Kosovo The Serbian army occupation of Kosovo officially ended on June 10, 1999 as the result of NATO military action. Immediately thereafter, the country was divided into five sectors for the purpose of keeping the peace between returning ethnic Albanians (and their KLA - Kosovo Liberation Army) and the resident minority Serbian population. Retribution was being exacted by the KLA upon some resident Serbs, causing the latter to themselves become refugees as they moved to areas of greater internal Serb control.

A complication to the peacekeeping plan arose when the Russians, a traditional Serbian ally, demanded a sector. To bolster their chances the Russian military occupied part of airport in Pristina, the Kosovo capital, on June 12, and threatened to fly in thousands of troops. However, NATO was not willing to cede to Russian demands, fearing that a Russian sector would effectively become a province of Serbia.

A diplomatic solution to this standoff was developed from a refined view of the problem. The fusion that produced this information can be represented as follows:


Fact Building Questions

WHO:  are traditional Serbian allies?
           are the Serbs fleeing?

WHAT:  are the Russian interests?
             kind of protection do the Serbs want?

WHERE:  can Russian forces go if the Allies don't want to give them a sector?
              are there pockets of Serbs?

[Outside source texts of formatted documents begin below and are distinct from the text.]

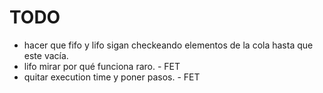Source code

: # TODO

- hacer que fifo y lifo sigan checkeando elementos de la cola hasta que este vacía.
- lifo mirar por qué funciona raro. - FET
- quitar execution time y poner pasos. - FET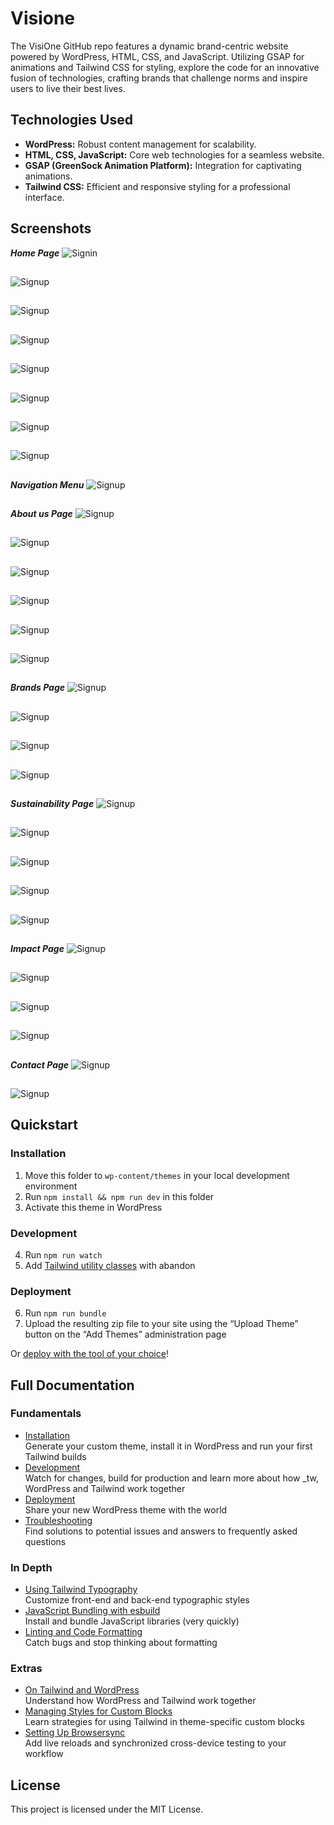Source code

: # Visione

The VisiOne GitHub repo features a dynamic brand-centric website powered by WordPress, HTML, CSS, and JavaScript. Utilizing GSAP for animations and Tailwind CSS for styling, explore the code for an innovative fusion of technologies, crafting brands that challenge norms and inspire users to live their best lives.

## Technologies Used

- **WordPress:** Robust content management for scalability.
- **HTML, CSS, JavaScript:** Core web technologies for a seamless website.
- **GSAP (GreenSock Animation Platform):** Integration for captivating animations.
- **Tailwind CSS:** Efficient and responsive styling for a professional interface.

## Screenshots

***Home Page***
![Signin](/screenshots/home.png)
##
![Signup](/screenshots/home1.png)
##
![Signup](/screenshots/home2.png)
##
![Signup](/screenshots/home3.png)
##
![Signup](/screenshots/home4.png)
##
![Signup](/screenshots/home5.png)
##
![Signup](/screenshots/home6.png)
##
![Signup](/screenshots/home7.png)
##

***Navigation Menu***
![Signup](/screenshots/navmenu.png)
##

***About us Page***
![Signup](/screenshots/about.png)
##
![Signup](/screenshots/about1.png)
##
![Signup](/screenshots/about2.png)
##
![Signup](/screenshots/about3.png)
##
![Signup](/screenshots/about4.png)
##
![Signup](/screenshots/about5.png)
##

***Brands Page***
![Signup](/screenshots/brands.png)
##
![Signup](/screenshots/brands1.png)
##
![Signup](/screenshots/brands2.png)
##
![Signup](/screenshots/brands3.png)
##

***Sustainability Page***
![Signup](/screenshots/sustain.png)
##
![Signup](/screenshots/sustain1.png)
##
![Signup](/screenshots/sustain2.png)
##
![Signup](/screenshots/sustain3.png)
##
![Signup](/screenshots/sustain4.png)
##

***Impact Page***
![Signup](/screenshots/impact.png)
##
![Signup](/screenshots/impact1.png)
##
![Signup](/screenshots/impact2.png)
##
![Signup](/screenshots/impact3.png)
##

***Contact Page***
![Signup](/screenshots/contact.png)
##
![Signup](/screenshots/contact1.png)

## Quickstart

### Installation

1. Move this folder to `wp-content/themes` in your local development environment
2. Run `npm install && npm run dev` in this folder
3. Activate this theme in WordPress

### Development

4. Run `npm run watch`
5. Add [Tailwind utility classes](https://tailwindcss.com/docs/utility-first) with abandon

### Deployment

6. Run `npm run bundle`
7. Upload the resulting zip file to your site using the “Upload Theme” button on the “Add Themes” administration page

Or [deploy with the tool of your choice](https://underscoretw.com/docs/deployment/#h-other-deployment-options)!

## Full Documentation

### Fundamentals

* [Installation](https://underscoretw.com/docs/installation/)  
  Generate your custom theme, install it in WordPress and run your first Tailwind builds
* [Development](https://underscoretw.com/docs/development/)  
  Watch for changes, build for production and learn more about how _tw, WordPress and Tailwind work together
* [Deployment](https://underscoretw.com/docs/deployment/)  
  Share your new WordPress theme with the world
* [Troubleshooting](https://underscoretw.com/docs/troubleshooting/)  
  Find solutions to potential issues and answers to frequently asked questions

### In Depth

* [Using Tailwind Typography](https://underscoretw.com/docs/tailwind-typography/)  
  Customize front-end and back-end typographic styles
* [JavaScript Bundling with esbuild](https://underscoretw.com/docs/esbuild/)  
  Install and bundle JavaScript libraries (very quickly)
* [Linting and Code Formatting](https://underscoretw.com/docs/linting-code-formatting/)  
  Catch bugs and stop thinking about formatting

### Extras

* [On Tailwind and WordPress](https://underscoretw.com/docs/wordpress-tailwind/)  
  Understand how WordPress and Tailwind work together
* [Managing Styles for Custom Blocks](https://underscoretw.com/docs/custom-blocks/)  
  Learn strategies for using Tailwind in theme-specific custom blocks
* [Setting Up Browsersync](https://underscoretw.com/docs/browsersync/)  
  Add live reloads and synchronized cross-device testing to your workflow

## License

This project is licensed under the MIT License.
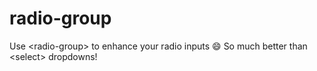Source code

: # radio-group
Use &lt;radio-group> to enhance your radio inputs :smile: So much better than &lt;select> dropdowns!
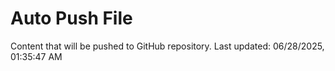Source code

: # Auto Push File

Content that will be pushed to GitHub repository.
Last updated: 06/28/2025, 01:35:47 AM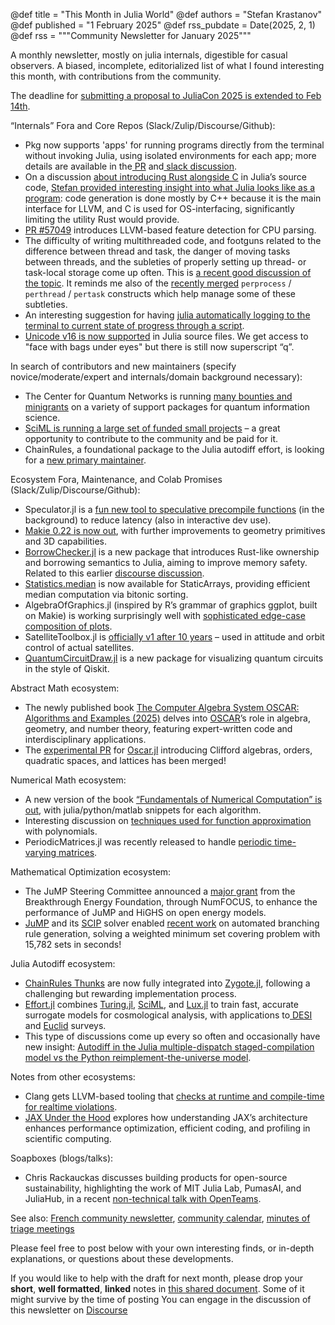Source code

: @def title = "This Month in Julia World"
@def authors = "Stefan Krastanov"
@def published = "1 February 2025"
@def rss_pubdate = Date(2025, 2, 1)
@def rss = """Community Newsletter for January 2025"""

A monthly newsletter, mostly on julia internals, digestible for casual observers. A biased, incomplete, editorialized list of what I found interesting this month, with contributions from the community.

The deadline for [submitting a proposal to JuliaCon 2025 is extended to Feb 14th](https://juliacon.org/2025/cfp/).

“Internals” Fora and Core Repos (Slack/Zulip/Discourse/Github):

* Pkg now supports 'apps' for running programs directly from the terminal without invoking Julia, using isolated environments for each app; more details are available in the[ PR](https://github.com/JuliaLang/Pkg.jl/pull/3772) and[ slack discussion](https://julialang.slack.com/archives/C6FGJ8REC/p1737732202321509).
* On a discussion [about introducing Rust alongside C](https://discourse.julialang.org/t/introducing-rust-alongside-c-in-julias-source-tree/124559/) in Julia’s source code, [Stefan provided interesting insight into what Julia looks like as a program](https://discourse.julialang.org/t/introducing-rust-alongside-c-in-julias-source-tree/124559/17): code generation is done mostly by C++ because it is the main interface for LLVM, and C is used for OS-interfacing, significantly limiting the utility Rust would provide.
* [PR #57049](https://github.com/JuliaLang/julia/pull/57049) introduces LLVM-based feature detection for CPU parsing.
* The difficulty of writing multithreaded code, and footguns related to the difference between thread and task, the danger of moving tasks between threads, and the subleties of properly setting up thread- or task-local storage come up often. This is [a recent good discussion of the topic](https://discourse.julialang.org/t/sharp-edge-with-threads-threadid-and-task-migration/124550). It reminds me also of the [recently merged](https://github.com/JuliaLang/julia/pull/55793) `perprocess` / `perthread` / `pertask` constructs which help manage some of these subtleties.
* An interesting suggestion for having [julia automatically logging to the terminal to current state of progress through a script](https://github.com/JuliaLang/julia/pull/57137).
* [Unicode v16 is now supported](https://github.com/JuliaLang/julia/pull/56925) in Julia source files. We get access to "face with bags under eyes" but there is still now superscript “q”.

In search of contributors and new maintainers (specify novice/moderate/expert and internals/domain background necessary):

* The Center for Quantum Networks is running [many bounties and minigrants](https://github.com/QuantumSavory/.github/blob/main/BUG_BOUNTIES.md) on a variety of support packages for quantum information science.
* [SciML is running a large set of funded small projects](https://sciml.ai/small_grants/) – a great opportunity to contribute to the community and be paid for it.
* ChainRules, a foundational package to the Julia autodiff effort, is looking for a [new primary maintainer](https://discourse.julialang.org/t/chainrules-project-looking-for-a-new-primary-maintainer/115636).

Ecosystem Fora, Maintenance, and Colab Promises (Slack/Zulip/Discourse/Github):

* Speculator.jl is a [fun new tool to speculative precompile functions](https://discourse.julialang.org/t/speculator-jl-reduce-latency-through-speculative-compilation/124344) (in the background) to reduce latency (also in interactive dev use).
* [Makie 0.22 is now out](https://makie.org/website/blogposts/v0.22/), with further improvements to geometry primitives and 3D capabilities.
* [BorrowChecker.jl](https://github.com/MilesCranmer/BorrowChecker.jl) is a new package that introduces Rust-like ownership and borrowing semantics to Julia, aiming to improve memory safety. Related to this earlier [discourse discussion](https://discourse.julialang.org/t/package-for-rust-like-borrow-checker-in-julia/124442).
* [Statistics.median](https://github.com/JuliaArrays/StaticArrays.jl/pull/973) is now available for StaticArrays, providing efficient median computation via bitonic sorting.
* AlgebraOfGraphics.jl (inspired by R’s grammar of graphics ggplot, built on Makie) is working surprisingly well with [sophisticated edge-case composition of plots](https://julialang.slack.com/archives/C8RQUU2KH/p1737034714609659).
* SatelliteToolbox.jl is [officially v1 after 10 years](https://discourse.julialang.org/t/ann-satellitetoolbox-v1-after-almost-10-years-we-reached-v1-0/124349) – used in attitude and orbit control of actual satellites.
* [QuantumCircuitDraw.jl](https://github.com/nicolasloizeau/QuantumCircuitDraw.jl) is a new package for visualizing quantum circuits in the style of Qiskit.

Abstract Math ecosystem:

* The newly published book [The Computer Algebra System OSCAR: Algorithms and Examples (2025)](https://link.springer.com/book/10.1007/978-3-031-62127-7) delves into [OSCAR](https://github.com/oscar-system/Oscar.jl)’s role in algebra, geometry, and number theory, featuring expert-written code and interdisciplinary applications.
* The [experimental PR](https://github.com/oscar-system/Oscar.jl/pull/4370) for [Oscar.jl](https://github.com/oscar-system/Oscar.jl) introducing Clifford algebras, orders, quadratic spaces, and lattices has been merged!

Numerical Math ecosystem:

* A new version of the book [“Fundamentals of Numerical Computation” is out](https://fncbook.com/), with julia/python/matlab snippets for each algorithm.
* Interesting discussion on [techniques used for function approximation](https://discourse.julialang.org/t/truncated-power-series-in-approxfun-jl/124593) with polynomials.
* PeriodicMatrices.jl was recently released to handle [periodic time-varying matrices](https://discourse.julialang.org/t/ann-periodicmatrices-jl-handling-of-periodic-time-varying-matrices/124425).

Mathematical Optimization ecosystem:

* The JuMP Steering Committee announced a [major grant](https://jump.dev/announcements/open-energy-modeling/2024/09/16/oem/) from the Breakthrough Energy Foundation, through NumFOCUS, to enhance the performance of JuMP and HiGHS on open energy models.
* [JuMP](https://github.com/jump-dev/JuMP.jl) and its [SCIP](https://github.com/scipopt/SCIP.jl) solver enabled [recent work](https://julialang.slack.com/archives/C6FGJ8REC/p1734870518787189) on automated branching rule generation, solving a weighted minimum set covering problem with 15,782 sets in seconds!

Julia Autodiff ecosystem:

* [ChainRules Thunks](https://github.com/FluxML/Zygote.jl/pull/966) are now fully integrated into [Zygote.jl](https://github.com/FluxML/Zygote.jl), following a challenging but rewarding implementation process.
* [Effort.jl](https://github.com/CosmologicalEmulators/Effort.jl) combines [Turing.jl](https://github.com/TuringLang/Turing.jl), [SciML](https://github.com/sciml), and [Lux.jl](https://github.com/LuxDL/Lux.jl) to train fast, accurate surrogate models for cosmological analysis, with applications to[ DESI](https://www.desi.lbl.gov/) and [Euclid](https://www.cosmos.esa.int/web/euclid/euclid-survey) surveys.
* This type of discussions come up every so often and occasionally have new insight: [Autodiff in the Julia multiple-dispatch staged-compilation model vs the Python reimplement-the-universe model](https://discourse.julialang.org/t/automatic-differentiation-ad-in-julia-vs-python-or-pytorch/124553).

Notes from other ecosystems:

* Clang gets LLVM-based tooling that [checks at runtime and compile-time for realtime violations](https://discourse.julialang.org/t/can-we-get-realtimesanitizer-in-julia/119330).
* [JAX Under the Hood](https://braid-technologies.notion.site/JAX-Under-the-Hood-Optimization-Tricks-and-Profiling-Tips-105efeeba2dd4e939432cb982084ae8d) explores how understanding JAX’s architecture enhances performance optimization, efficient coding, and profiling in scientific computing.

Soapboxes (blogs/talks):

* Chris Rackauckas discusses building products for open-source sustainability, highlighting the work of MIT Julia Lab, PumasAI, and JuliaHub, in a recent [non-technical talk with OpenTeams](https://www.youtube.com/watch?v=kuzwUFuIyk4).

See also: [French community newsletter](https://pnavaro.github.io/NouvellesJulia/), [community calendar](https://julialang.org/community/#events), [minutes of triage meetings](https://hackmd.io/@LilithHafner/HJaw__uMp)

Please feel free to post below with your own interesting finds, or in-depth explanations, or questions about these developments.

If you would like to help with the draft for next month, please drop your **short**, **well formatted**, **linked** notes in [this shared document](https://docs.google.com/document/d/1Np1deH_W1o0EO7_tZkScveCLA0XiYg538ceUJs0bFpE/edit). Some of it might survive by the time of posting
You can engage in the discussion of this newsletter on [Discourse](https://discourse.julialang.org/c/community/news/66)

WHEN:  should this be resolved?
            will the Serbs move again?


Facts

           Serbs are temporarily located in pockets within the country.
           Serbs are without protection.
           Russian forces are temporarily displaced.
           Russian forces can protect allies.


Infosphere

1. Number of Serb refugees in each Serb-dominated pocket
2. Location of pockets
3. Incidence of Serb minority - KLA conflict
4. Command and control capability of Russian military units



Solution

Russia was not allowed a sector. Instead, Russian troops were directed to Serbian areas within each sector, reducing the incidence of KLA violence and slowing the movement of resident Serbian refugees. The Russian military retained its own command structure although it operated alongside the sector's NATO ally force.